##### Data records #####

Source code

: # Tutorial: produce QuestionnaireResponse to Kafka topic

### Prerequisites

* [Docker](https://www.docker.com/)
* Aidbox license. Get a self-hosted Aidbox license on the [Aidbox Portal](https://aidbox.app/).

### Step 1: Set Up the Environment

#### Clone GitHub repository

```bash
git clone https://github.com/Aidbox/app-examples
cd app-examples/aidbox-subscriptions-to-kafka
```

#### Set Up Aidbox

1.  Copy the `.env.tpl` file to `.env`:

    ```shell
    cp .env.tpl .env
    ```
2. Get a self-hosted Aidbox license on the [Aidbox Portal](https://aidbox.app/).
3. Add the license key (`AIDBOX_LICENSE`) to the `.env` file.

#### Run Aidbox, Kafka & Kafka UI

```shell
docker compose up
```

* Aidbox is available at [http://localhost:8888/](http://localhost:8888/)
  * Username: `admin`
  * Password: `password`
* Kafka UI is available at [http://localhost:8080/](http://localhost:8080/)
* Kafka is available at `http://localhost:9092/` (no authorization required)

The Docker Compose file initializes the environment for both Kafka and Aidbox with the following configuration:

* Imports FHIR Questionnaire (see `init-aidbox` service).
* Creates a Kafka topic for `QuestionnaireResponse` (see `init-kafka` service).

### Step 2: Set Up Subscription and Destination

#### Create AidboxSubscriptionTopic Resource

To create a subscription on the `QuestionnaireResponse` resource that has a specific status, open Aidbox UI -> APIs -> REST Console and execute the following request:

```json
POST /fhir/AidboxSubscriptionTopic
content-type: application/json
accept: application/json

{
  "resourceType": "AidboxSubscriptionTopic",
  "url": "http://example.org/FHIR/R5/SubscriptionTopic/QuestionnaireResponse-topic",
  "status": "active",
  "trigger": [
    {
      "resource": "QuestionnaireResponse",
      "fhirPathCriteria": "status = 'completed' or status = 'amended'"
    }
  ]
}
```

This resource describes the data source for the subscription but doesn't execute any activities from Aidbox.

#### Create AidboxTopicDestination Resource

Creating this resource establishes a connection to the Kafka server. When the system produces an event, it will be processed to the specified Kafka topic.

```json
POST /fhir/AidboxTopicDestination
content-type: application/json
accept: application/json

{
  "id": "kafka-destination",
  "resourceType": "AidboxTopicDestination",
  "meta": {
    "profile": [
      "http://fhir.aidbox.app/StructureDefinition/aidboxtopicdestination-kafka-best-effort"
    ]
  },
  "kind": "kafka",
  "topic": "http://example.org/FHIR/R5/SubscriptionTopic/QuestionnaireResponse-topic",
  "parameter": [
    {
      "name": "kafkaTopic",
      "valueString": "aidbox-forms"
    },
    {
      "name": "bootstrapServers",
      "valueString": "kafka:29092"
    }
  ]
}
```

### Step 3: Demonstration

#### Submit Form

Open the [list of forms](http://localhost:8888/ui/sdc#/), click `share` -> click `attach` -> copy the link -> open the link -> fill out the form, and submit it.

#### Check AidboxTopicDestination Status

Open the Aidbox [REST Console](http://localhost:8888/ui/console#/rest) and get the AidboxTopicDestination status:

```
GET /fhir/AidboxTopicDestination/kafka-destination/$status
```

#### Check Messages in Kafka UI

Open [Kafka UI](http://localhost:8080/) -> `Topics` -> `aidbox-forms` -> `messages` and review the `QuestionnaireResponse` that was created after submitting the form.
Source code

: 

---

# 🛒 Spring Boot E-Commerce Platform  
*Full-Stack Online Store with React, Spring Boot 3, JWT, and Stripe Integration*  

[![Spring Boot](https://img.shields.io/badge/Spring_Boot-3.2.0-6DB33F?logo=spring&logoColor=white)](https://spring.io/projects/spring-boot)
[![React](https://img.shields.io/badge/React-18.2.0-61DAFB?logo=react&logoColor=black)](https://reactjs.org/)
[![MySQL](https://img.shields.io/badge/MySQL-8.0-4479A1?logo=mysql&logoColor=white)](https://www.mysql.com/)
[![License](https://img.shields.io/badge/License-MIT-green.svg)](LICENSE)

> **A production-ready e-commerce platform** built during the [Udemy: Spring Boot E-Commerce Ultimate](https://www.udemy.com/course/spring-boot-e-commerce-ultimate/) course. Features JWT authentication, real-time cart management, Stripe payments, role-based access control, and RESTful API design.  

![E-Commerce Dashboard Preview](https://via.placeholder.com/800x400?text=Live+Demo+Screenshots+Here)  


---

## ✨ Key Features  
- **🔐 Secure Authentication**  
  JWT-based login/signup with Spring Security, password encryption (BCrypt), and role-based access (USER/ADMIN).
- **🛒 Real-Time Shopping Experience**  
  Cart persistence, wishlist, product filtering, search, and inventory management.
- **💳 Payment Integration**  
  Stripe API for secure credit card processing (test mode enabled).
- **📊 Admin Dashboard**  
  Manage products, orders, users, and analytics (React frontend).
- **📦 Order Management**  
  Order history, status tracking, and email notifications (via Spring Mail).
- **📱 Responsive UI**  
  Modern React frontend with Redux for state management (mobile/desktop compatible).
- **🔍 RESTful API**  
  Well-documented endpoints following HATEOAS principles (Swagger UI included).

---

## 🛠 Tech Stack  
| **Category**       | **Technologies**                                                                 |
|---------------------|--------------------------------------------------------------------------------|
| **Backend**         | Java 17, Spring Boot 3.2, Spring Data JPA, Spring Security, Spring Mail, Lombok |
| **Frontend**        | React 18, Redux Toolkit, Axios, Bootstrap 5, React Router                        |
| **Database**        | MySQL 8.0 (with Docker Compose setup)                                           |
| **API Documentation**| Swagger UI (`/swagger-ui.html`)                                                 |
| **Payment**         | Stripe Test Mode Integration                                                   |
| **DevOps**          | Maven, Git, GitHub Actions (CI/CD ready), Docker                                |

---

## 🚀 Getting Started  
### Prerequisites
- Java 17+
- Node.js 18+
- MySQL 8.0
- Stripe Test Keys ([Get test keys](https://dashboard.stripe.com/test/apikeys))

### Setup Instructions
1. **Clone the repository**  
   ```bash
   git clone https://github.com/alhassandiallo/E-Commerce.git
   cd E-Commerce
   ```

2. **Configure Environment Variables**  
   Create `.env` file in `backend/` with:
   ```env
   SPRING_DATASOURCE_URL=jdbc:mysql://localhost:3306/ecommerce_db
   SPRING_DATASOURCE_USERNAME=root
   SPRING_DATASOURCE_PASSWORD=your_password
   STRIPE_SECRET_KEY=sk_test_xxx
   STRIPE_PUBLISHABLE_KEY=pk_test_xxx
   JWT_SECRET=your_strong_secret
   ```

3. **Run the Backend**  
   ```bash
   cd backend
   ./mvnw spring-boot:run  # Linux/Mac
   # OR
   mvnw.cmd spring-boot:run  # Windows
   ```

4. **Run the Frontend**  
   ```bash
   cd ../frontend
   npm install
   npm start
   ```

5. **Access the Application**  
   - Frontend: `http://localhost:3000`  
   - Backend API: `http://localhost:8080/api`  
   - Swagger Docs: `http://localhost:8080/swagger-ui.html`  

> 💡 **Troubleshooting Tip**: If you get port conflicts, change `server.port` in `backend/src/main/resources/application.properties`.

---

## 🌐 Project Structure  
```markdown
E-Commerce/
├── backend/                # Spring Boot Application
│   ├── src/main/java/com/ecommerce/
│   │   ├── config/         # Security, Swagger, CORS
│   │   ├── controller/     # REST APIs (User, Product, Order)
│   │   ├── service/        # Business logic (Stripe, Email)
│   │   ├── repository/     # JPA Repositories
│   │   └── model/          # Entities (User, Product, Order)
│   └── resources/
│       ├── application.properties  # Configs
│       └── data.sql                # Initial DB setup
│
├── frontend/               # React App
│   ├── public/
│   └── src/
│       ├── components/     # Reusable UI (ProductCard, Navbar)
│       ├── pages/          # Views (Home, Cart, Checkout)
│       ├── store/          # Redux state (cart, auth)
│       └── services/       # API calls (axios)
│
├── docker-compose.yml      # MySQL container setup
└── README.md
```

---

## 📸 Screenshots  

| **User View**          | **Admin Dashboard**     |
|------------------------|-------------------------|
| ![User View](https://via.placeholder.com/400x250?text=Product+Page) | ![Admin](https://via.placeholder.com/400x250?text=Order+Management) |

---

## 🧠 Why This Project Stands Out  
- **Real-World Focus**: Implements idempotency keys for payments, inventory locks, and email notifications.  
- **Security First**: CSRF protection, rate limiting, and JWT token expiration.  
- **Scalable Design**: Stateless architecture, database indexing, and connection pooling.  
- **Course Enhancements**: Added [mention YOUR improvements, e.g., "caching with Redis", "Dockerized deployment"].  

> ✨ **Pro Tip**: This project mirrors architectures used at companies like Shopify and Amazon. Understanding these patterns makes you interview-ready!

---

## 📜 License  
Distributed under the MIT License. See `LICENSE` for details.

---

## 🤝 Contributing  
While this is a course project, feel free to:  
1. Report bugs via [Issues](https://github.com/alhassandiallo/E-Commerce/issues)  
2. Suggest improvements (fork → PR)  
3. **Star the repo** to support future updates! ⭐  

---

#####

* Exercise brief *
Find the lines above that hold "shields", then copy each of them.

* Written response *
[![Spring Boot](https://img.shields.io/badge/Spring_Boot-3.2.0-6DB33F?logo=spring&logoColor=white)](https://spring.io/projects/spring-boot)
[![React](https://img.shields.io/badge/React-18.2.0-61DAFB?logo=react&logoColor=black)](https://reactjs.org/)
[![MySQL](https://img.shields.io/badge/MySQL-8.0-4479A1?logo=mysql&logoColor=white)](https://www.mysql.com/)
[![License](https://img.shields.io/badge/License-MIT-green.svg)](LICENSE)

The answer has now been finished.